そもそも、自分はこれを何を書こう、と思い書き始めたのだろうか。気分転換だっただろうか。大体、自分は文字を書くのが苦手だし冒頭からここまで休み休み思い出しながら、もしくは本を読みながら書いたものだから優に2時間は経ってしまっている。そうすると書き始めたときの気持ちなんて当たり前のように忘れている。最初は幸せについて書きたかった気がする。お金を稼いだら幸せなのか、やりたいことをやっていたら幸せなのか、思う存分眠れたら幸せなのか。結局、やさしくなりたいってことを思って書き始めた気がする。今の気持ちで書いても、思いついた気持ちよりよっぽど言葉が軽くなっている。

「麦畑/二人の女の子/一人が奥へ進む/一人が『はやく』という/もう一人は『待って』といってかき分けて背を追う/ひとり、声をかけられるが止まることなく奥へとすすむ」という一枚のメモ。高校のときのノートの隙間から出てきたのかもしれない。急いで書いたようで走り書きである。さっと目を通し、なるほど、きっと当時の自分はこんなことを考えていたんだな、と微笑ましくなりもう1度読んでみてさて、何を書きたかったんだろうと考えるが、分からないのでローソンのレシートやら、日高屋のレシートやらと一緒に丸めてゴミ箱へ捨てる。そろそろ昼食でも作ろうかと思い冷蔵庫を見るがほうれん草くらいしかない、何かを買ってくるか。昨日は何を食べたっけな、そういえば、昨日結局何も買わずに帰ったんだった。ほうれん草で何しようとしてたんだっけ、まぁいいか。どうでもいい。「ベーコン 忘れちゃ駄目よ」

いろんなことに追われていると、自分がなにをしていいかわからなくなる。何かのためと思っているものがただ唯一、その場の快楽のためなんてことは良くある話で。気づいたら誕生日がすぎるのは漫画の中だけの話としても、ふと時間が出来ると自分と向き合いたくなる。何のため?それはどんな人も多分、少しでも幸せになるため、じゃあ、自分にとって何をすれば幸せなんだろう。やさしくなること?あれ?それはなんでだっけ?信じられないことに、日がもう昇っている時間で、鳥が鳴き出している。まだ読まなくてはいけない資料も残っているし、でもとりあえず眠いから、少し仮眠をとることにする。あれ?紙とペンとパソコンと、電気スタンドをのせているこれは、なんというんだっけ?

 

日記

冬が好きだ。
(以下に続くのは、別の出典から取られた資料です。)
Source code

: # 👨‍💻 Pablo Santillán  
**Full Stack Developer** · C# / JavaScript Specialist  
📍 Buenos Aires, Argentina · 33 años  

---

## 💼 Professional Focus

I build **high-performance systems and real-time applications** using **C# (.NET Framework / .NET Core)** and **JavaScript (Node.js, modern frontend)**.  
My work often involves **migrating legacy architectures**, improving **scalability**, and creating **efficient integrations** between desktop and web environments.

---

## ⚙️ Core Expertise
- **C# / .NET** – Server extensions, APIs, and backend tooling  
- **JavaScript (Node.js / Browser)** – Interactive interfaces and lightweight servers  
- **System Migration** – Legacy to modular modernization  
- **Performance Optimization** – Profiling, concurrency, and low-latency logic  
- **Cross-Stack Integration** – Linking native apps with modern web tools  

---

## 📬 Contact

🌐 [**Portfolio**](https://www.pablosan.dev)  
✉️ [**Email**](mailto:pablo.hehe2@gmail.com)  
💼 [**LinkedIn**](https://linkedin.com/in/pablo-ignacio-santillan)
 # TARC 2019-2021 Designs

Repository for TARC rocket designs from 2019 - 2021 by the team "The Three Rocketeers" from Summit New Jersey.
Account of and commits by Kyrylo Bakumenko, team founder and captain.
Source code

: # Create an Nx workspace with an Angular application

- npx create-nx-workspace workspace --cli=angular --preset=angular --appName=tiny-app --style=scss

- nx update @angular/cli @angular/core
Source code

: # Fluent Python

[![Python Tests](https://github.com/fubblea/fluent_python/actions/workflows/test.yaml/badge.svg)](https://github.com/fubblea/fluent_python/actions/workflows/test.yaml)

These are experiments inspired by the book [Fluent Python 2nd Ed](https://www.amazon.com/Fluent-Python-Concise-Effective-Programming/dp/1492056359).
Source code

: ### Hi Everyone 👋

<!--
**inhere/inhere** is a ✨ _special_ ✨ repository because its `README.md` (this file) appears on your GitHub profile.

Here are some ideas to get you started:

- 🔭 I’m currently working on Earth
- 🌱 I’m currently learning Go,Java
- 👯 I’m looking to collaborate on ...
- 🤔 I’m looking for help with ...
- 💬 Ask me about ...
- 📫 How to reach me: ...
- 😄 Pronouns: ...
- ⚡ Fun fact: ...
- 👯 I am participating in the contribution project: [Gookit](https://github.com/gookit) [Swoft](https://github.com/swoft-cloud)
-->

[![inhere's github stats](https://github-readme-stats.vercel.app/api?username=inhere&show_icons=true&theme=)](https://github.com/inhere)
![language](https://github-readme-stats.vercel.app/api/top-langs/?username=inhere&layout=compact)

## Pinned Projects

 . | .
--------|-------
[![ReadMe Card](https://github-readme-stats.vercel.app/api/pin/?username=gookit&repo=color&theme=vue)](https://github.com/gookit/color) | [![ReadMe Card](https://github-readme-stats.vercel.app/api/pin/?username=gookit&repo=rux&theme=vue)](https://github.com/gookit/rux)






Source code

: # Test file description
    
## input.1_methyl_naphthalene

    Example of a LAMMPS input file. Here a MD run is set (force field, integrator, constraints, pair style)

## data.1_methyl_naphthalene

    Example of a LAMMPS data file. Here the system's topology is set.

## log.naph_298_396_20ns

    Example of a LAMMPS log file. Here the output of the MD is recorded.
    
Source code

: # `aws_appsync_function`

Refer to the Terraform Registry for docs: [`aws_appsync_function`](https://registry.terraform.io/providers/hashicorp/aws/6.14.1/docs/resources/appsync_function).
夏が暑くなりすぎたせいか、気づいたら花粉症になってしまったせいか、いつの日からか冬がとても好きになっていた。

なぜ好きなのだろうと考えてみても、うまく説明できない。空気が冷たくて気持ちいいとか、息をはいてみたら白くなっていることとか、なんとも言えない絶妙な寂しさとか。クリスマスが近づいてきたころに、街の中を一人で歩いている時の寂しさなんて絶妙だ。何処か賑やかで浮かれている街でも、絶対に一人で歩く瞬間がある。マフラーをしても寒いので、体を小さくして歩く。耳を澄まさなくても、クリスマスソングなんかが流れていて、それがディズニーだったりするとなおのこと寂しい。
流れてくるメロディーを聴きながら、何かを考える。ワクワクしながらサンタクロースを待った子どもの頃のことだったり、記憶の端の方で流れているホームアローンのことだったり。未だにサンタクロースは見たことないけれど、いると思っている。もしかしたら目には見えないかもしれないけれど。
あるいは、子どもの頃ではなくて恋人やら、元恋人やら、そういうことを考えたりするかもしれない。家族のことを考えるかもしれない。わざと小沢健二のLIFEなんかを流してみたりするのかもしれない。
寒くて、寂しくて、街が明るくて、だけれども一人で歩いている人は、例えばこれから帰って待っている誰かのことを考えている。もう会えなくなってしまった誰かのことを考えている。これをプレゼントしたら喜ぶだろうなと、また誰でもない誰かのことを考えている。
冬は好きでも、雪はあまり好きではない。小学生の時、部屋でゆっくり大河ドラマの録画を観ていたら、雪が積もっていて、田中くんが誘ってきた。自分はなんとなく外へ出て、雪だるまなど作っていたら、案の定手や足が痒くてたまらなくなり、帰ろうが風呂に入ろうが新撰組最終回の余韻を楽しむどころではなくなった。そのせいで苦手なのかもしれない。
あるいは、中学生の時、今度こそ手を痒くしてなるものかと息巻いてひっそりと歩いていた私に、帰り道興奮した城田くんがひたすら雪を投げてきたせいか。服の間に入るほどで、滅多に怒らないのに早歩きして先に引き上げてしまった。凶器を投げてくる城田くんが楽しそうなのも癪に障ったのだろう。
大学受験の時など、例によって悩まされ、靴下は濡れるわ、または電車は止まり開始はおくれ、ひっそりとひっそりと歩き精神をすり減らしたせいで良い結果がなかったのだと確信している。もうこのような思いはするまいと前日にビジネスホテルに泊まった時も、覚えているのは英単語や歴史の年号どころか、部屋のラジオで聴いたクロマニヨンズのメロディーばかりで同じ結果だったのだけれど。
まぁ、そのような思いは置いておくとしても、ささやかな寂しさや、浮かれている中一人で歩いたり、そういう人を見ているのが好きな自分にとっては、雪は冷た過ぎるというだけでなく、どうも華やか過ぎる気がする。わー雪だ、と騒いでみるほどまっすぐに生きてもいないし、そのようなものも眩しすぎると思ってしまう。スポットが雪そのものにあたってしまうような気がして、なんでもない冬の景色とは別のものとなってしまう。それよりは華やいでいる中で誰かがそこにいない誰かを考えているのがとても好きなんだと思う。
もう冬が終わってしまう。大好きな季節が終わってしまう。ここから半年以上も何を楽しみに生きればいいのかなんて思ってしまう。この冬からなにかを持っていきたいのにと思う。寒い中芸劇の前で集まって、何時間もウイスキーだけで暖をとったことやら、寒い寒いといいながら上着も着ないで、自動販売機のホットドリンクだけ買って帰ったこととか、風がびゅうびゅうと吹いているのに、一駅歩こうと足をすすめ、ずーっと駅の間を往復したこととか、など。多分今年も雪は降ったのだろうし、確か降ったはずだが、好まないせいかあまり覚えていない。例えば、雪が降ってきて誰でもないかもしれない誰かとそれを見ながら、次の冬もこんなふうにまた雪の降るのをみたいなと思う瞬間があれば、次の冬までそれを楽しみに生きて行けるのになと思う。